Leave the pictures aside. Retype exactly the lines from the top of the data below through the one holding "- Changed the".

MATERIAL TO PROCESS: Begin

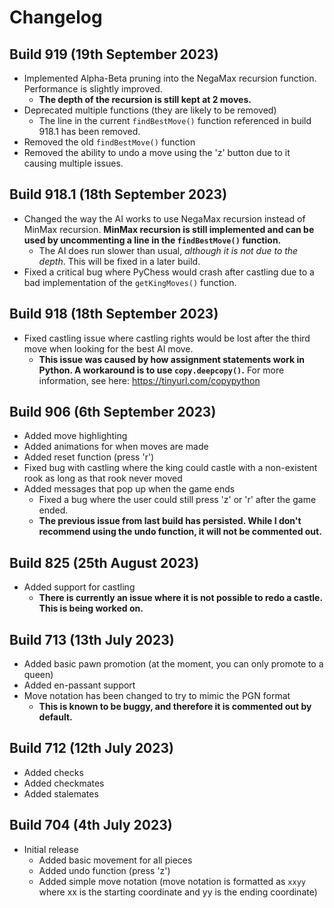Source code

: # Changelog

## Build 919 (19th September 2023)
- Implemented Alpha-Beta pruning into the NegaMax recursion function. Performance is slightly improved.
  - **The depth of the recursion is still kept at 2 moves.**
- Deprecated multiple functions (they are likely to be removed)
  - The line in the current `findBestMove()` function referenced in build 918.1 has been removed.
- Removed the old `findBestMove()` function
- Removed the ability to undo a move using the 'z' button due to it causing multiple issues.

## Build 918.1 (18th September 2023)
- Changed the way the AI works to use NegaMax recursion instead of MinMax recursion. **MinMax recursion is still implemented and can be used by uncommenting a line in the `findBestMove()` function.**
  - The AI does run slower than usual, _although it is not due to the depth_. This will be fixed in a later build.
- Fixed a critical bug where PyChess would crash after castling due to a bad implementation of the `getKingMoves()` function.

## Build 918 (18th September 2023)
- Fixed castling issue where castling rights would be lost after the third move when looking for the best AI move.
  - **This issue was caused by how assignment statements work in Python. A workaround is to use `copy.deepcopy()`.** For more information, see here: https://tinyurl.com/copypython

## Build 906 (6th September 2023)
- Added move highlighting
- Added animations for when moves are made
- Added reset function (press 'r')
- Fixed bug with castling where the king could castle with a non-existent rook as long as that rook never moved
- Added messages that pop up when the game ends
  - Fixed a bug where the user could still press 'z' or 'r' after the game ended.
  - **The previous issue from last build has persisted. While I don't recommend using the undo function, it will not be commented out.**

## Build 825 (25th August 2023)
- Added support for castling
  - **There is currently an issue where it is not possible to redo a castle. This is being worked on.**

## Build 713 (13th July 2023)
- Added basic pawn promotion (at the moment, you can only promote to a queen)
- Added en-passant support
- Move notation has been changed to try to mimic the PGN format
  - **This is known to be buggy, and therefore it is commented out by default.**

## Build 712 (12th July 2023)
- Added checks
- Added checkmates
- Added stalemates

## Build 704 (4th July 2023)
- Initial release
  - Added basic movement for all pieces
  - Added undo function (press 'z')
  - Added simple move notation (move notation is formatted as `xxyy` where xx is the starting coordinate and yy is the ending coordinate)
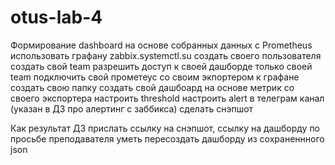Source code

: # otus-lab-4
Формирование dashboard на основе собранных данных с Prometheus
использовать графану zabbix.systemctl.su
создать своего пользователя
создать свой team
разрешить доступ к своей дашборде только своей team
подключить свой прометеус со своим экпортером к графане
создать свою папку
создать свой дашбоард на основе метрик со своего экспортера
настроить threshold
настроить alert в телеграм канал (указан в ДЗ про алертинг с заббикса)
сделать снэпшот

Как результат ДЗ прислать ссылку на снэпшот, ссылку на дашборду
по просьбе преподавателя уметь пересоздать дашборду из сохраненнного json
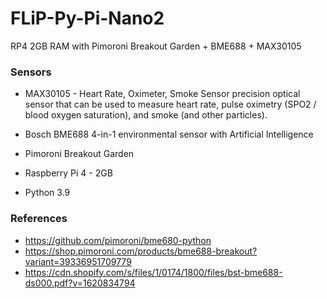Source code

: # FLiP-Py-Pi-Nano2
RP4 2GB RAM with Pimoroni Breakout Garden + BME688 + MAX30105


### Sensors

* MAX30105 - Heart Rate, Oximeter, Smoke Sensor
precision optical sensor that can be used to measure heart rate, pulse oximetry (SPO2 / blood oxygen saturation), and smoke (and other particles).

* Bosch BME688 4-in-1 environmental sensor with Artificial Intelligence

* Pimoroni Breakout Garden

* Raspberry Pi 4 - 2GB

* Python 3.9

### References

* https://github.com/pimoroni/bme680-python
* https://shop.pimoroni.com/products/bme688-breakout?variant=39336951709779
* https://cdn.shopify.com/s/files/1/0174/1800/files/bst-bme688-ds000.pdf?v=1620834794
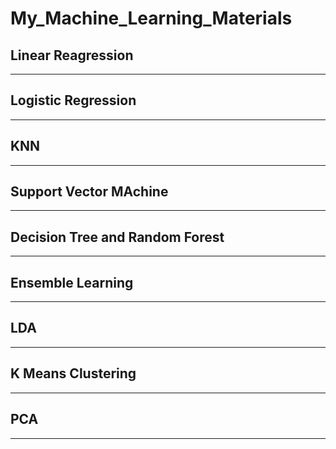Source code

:# My_Machine_Learning_Materials

## Linear Reagression


*****

## Logistic Regression


*******


## KNN


*****


## Support Vector MAchine

*****


## Decision Tree and Random Forest



*****


## Ensemble Learning



******


## LDA

****


## K Means Clustering

****

## PCA

****
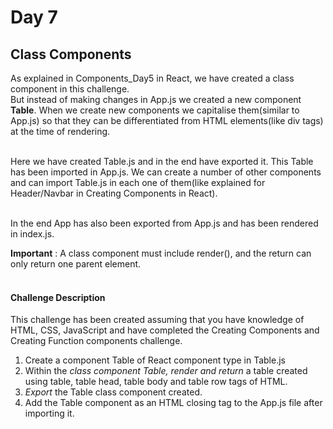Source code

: # Day 7 #

## Class Components ##

As explained in Components_Day5 in React, we have created a class component in this challenge. <br/>
But instead of making changes in App.js we created a new component __Table__. When we create new components we capitalise them(similar to App.js) so that they can be differentiated from HTML elements(like div tags) at the time of rendering. <br/><br/>

Here we have created Table.js and in the end have exported it. This Table has been imported in App.js. We can create a number of other components and can import Table.js in each one of them(like explained for Header/Navbar in Creating Components in React). <br/><br/>

In the end App has also been exported from App.js and has been rendered in index.js. 

__Important__ : A class component must include render(), and the return can only return one parent element.
<br/><br/>

#### Challenge Description ###

This challenge has been created assuming that you have knowledge of HTML, CSS, JavaScript and have completed the Creating Components and Creating Function components challenge.

1. Create a component Table of React component type in Table.js
2. Within the *class component Table, render and return* a table created using table, table head, table body and table row tags of HTML.
3. *Export* the Table class component created.
4. Add the Table component as an HTML closing tag to the App.js file after importing it.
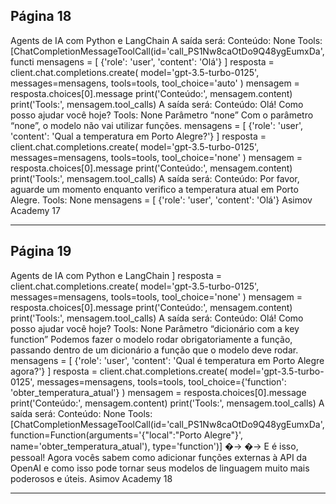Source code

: ## Página 18

Agents de IA com Python e LangChain
A saída será:
Conteúdo: None
Tools: [ChatCompletionMessageToolCall(id='call_PS1Nw8caOtDo9Q48ygEumxDa', functi
mensagens = [
{'role': 'user', 'content': 'Olá'}
]
resposta = client.chat.completions.create(
model='gpt-3.5-turbo-0125',
messages=mensagens,
tools=tools,
tool_choice='auto'
)
mensagem = resposta.choices[0].message
print('Conteúdo:', mensagem.content)
print('Tools:', mensagem.tool_calls)
A saída será:
Conteúdo: Olá! Como posso ajudar você hoje?
Tools: None
Parâmetro “none”
Com o parâmetro “none”, o modelo não vai utilizar funções.
mensagens = [
{'role': 'user', 'content': 'Qual a temperatura em Porto Alegre?'}
]
resposta = client.chat.completions.create(
model='gpt-3.5-turbo-0125',
messages=mensagens,
tools=tools,
tool_choice='none'
)
mensagem = resposta.choices[0].message
print('Conteúdo:', mensagem.content)
print('Tools:', mensagem.tool_calls)
A saída será:
Conteúdo: Por favor, aguarde um momento enquanto verifico a temperatura atual em Porto Alegre.
Tools: None
mensagens = [
{'role': 'user', 'content': 'Olá'}
Asimov Academy
17


---
## Página 19

Agents de IA com Python e LangChain
]
resposta = client.chat.completions.create(
model='gpt-3.5-turbo-0125',
messages=mensagens,
tools=tools,
tool_choice='none'
)
mensagem = resposta.choices[0].message
print('Conteúdo:', mensagem.content)
print('Tools:', mensagem.tool_calls)
A saída será:
Conteúdo: Olá! Como posso ajudar você hoje?
Tools: None
Parâmetro “dicionário com a key function”
Podemos fazer o modelo rodar obrigatoriamente a função, passando dentro de um dicionário a função
que o modelo deve rodar.
mensagens = [
{'role': 'user', 'content': 'Qual é temperatura em Porto Alegre agora?'}
]
resposta = client.chat.completions.create(
model='gpt-3.5-turbo-0125',
messages=mensagens,
tools=tools,
tool_choice={'function': 'obter_temperatura_atual'}
)
mensagem = resposta.choices[0].message
print('Conteúdo:', mensagem.content)
print('Tools:', mensagem.tool_calls)
A saída será:
Conteúdo: None
Tools: [ChatCompletionMessageToolCall(id='call_PS1Nw8caOtDo9Q48ygEumxDa',
function=Function(arguments='{"local":"Porto Alegre"}', name='obter_temperatura_atual'),
type='function')]
�→
�→
E é isso, pessoal! Agora vocês sabem como adicionar funções externas à API da OpenAI e como isso
pode tornar seus modelos de linguagem muito mais poderosos e úteis.
Asimov Academy
18


---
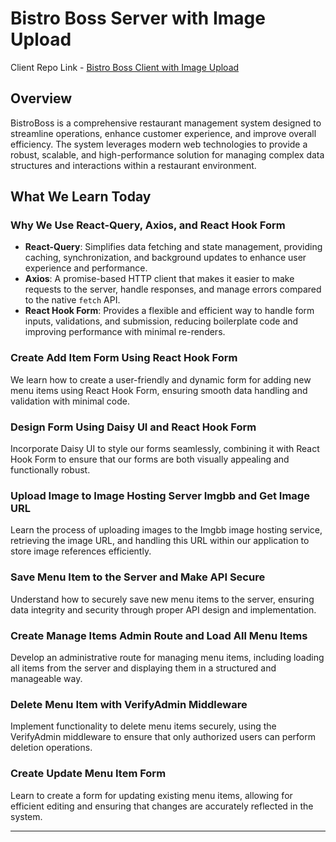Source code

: # Bistro Boss Server with Image Upload

Client Repo Link - [Bistro Boss Client with Image Upload](https://github.com/ProgrammingHero1/bistro-boss-client-with-image-upload-part_6)

## Overview
BistroBoss is a comprehensive restaurant management system designed to streamline operations, enhance customer experience, and improve overall efficiency. The system leverages modern web technologies to provide a robust, scalable, and high-performance solution for managing complex data structures and interactions within a restaurant environment.

## What We Learn Today

### Why We Use React-Query, Axios, and React Hook Form
- **React-Query**: Simplifies data fetching and state management, providing caching, synchronization, and background updates to enhance user experience and performance.
- **Axios**: A promise-based HTTP client that makes it easier to make requests to the server, handle responses, and manage errors compared to the native `fetch` API.
- **React Hook Form**: Provides a flexible and efficient way to handle form inputs, validations, and submission, reducing boilerplate code and improving performance with minimal re-renders.

### Create Add Item Form Using React Hook Form
We learn how to create a user-friendly and dynamic form for adding new menu items using React Hook Form, ensuring smooth data handling and validation with minimal code.

### Design Form Using Daisy UI and React Hook Form
Incorporate Daisy UI to style our forms seamlessly, combining it with React Hook Form to ensure that our forms are both visually appealing and functionally robust.

### Upload Image to Image Hosting Server Imgbb and Get Image URL
Learn the process of uploading images to the Imgbb image hosting service, retrieving the image URL, and handling this URL within our application to store image references efficiently.

### Save Menu Item to the Server and Make API Secure
Understand how to securely save new menu items to the server, ensuring data integrity and security through proper API design and implementation.

### Create Manage Items Admin Route and Load All Menu Items
Develop an administrative route for managing menu items, including loading all items from the server and displaying them in a structured and manageable way.

### Delete Menu Item with VerifyAdmin Middleware
Implement functionality to delete menu items securely, using the VerifyAdmin middleware to ensure that only authorized users can perform deletion operations.

### Create Update Menu Item Form
Learn to create a form for updating existing menu items, allowing for efficient editing and ensuring that changes are accurately reflected in the system.


---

MATERIAL TO PROCESS: End

> _RESULT FOR THIS EXERCISE_:
Source code

: # Changelog

## Build 919 (19th September 2023)
- Implemented Alpha-Beta pruning into the NegaMax recursion function. Performance is slightly improved.
  - **The depth of the recursion is still kept at 2 moves.**
- Deprecated multiple functions (they are likely to be removed)
  - The line in the current `findBestMove()` function referenced in build 918.1 has been removed.
- Removed the old `findBestMove()` function
- Removed the ability to undo a move using the 'z' button due to it causing multiple issues.

## Build 918.1 (18th September 2023)
- Changed the way the AI works to use NegaMax recursion instead of MinMax recursion. **MinMax recursion is still implemented and can be used by uncommenting a line in the `findBestMove()` function.**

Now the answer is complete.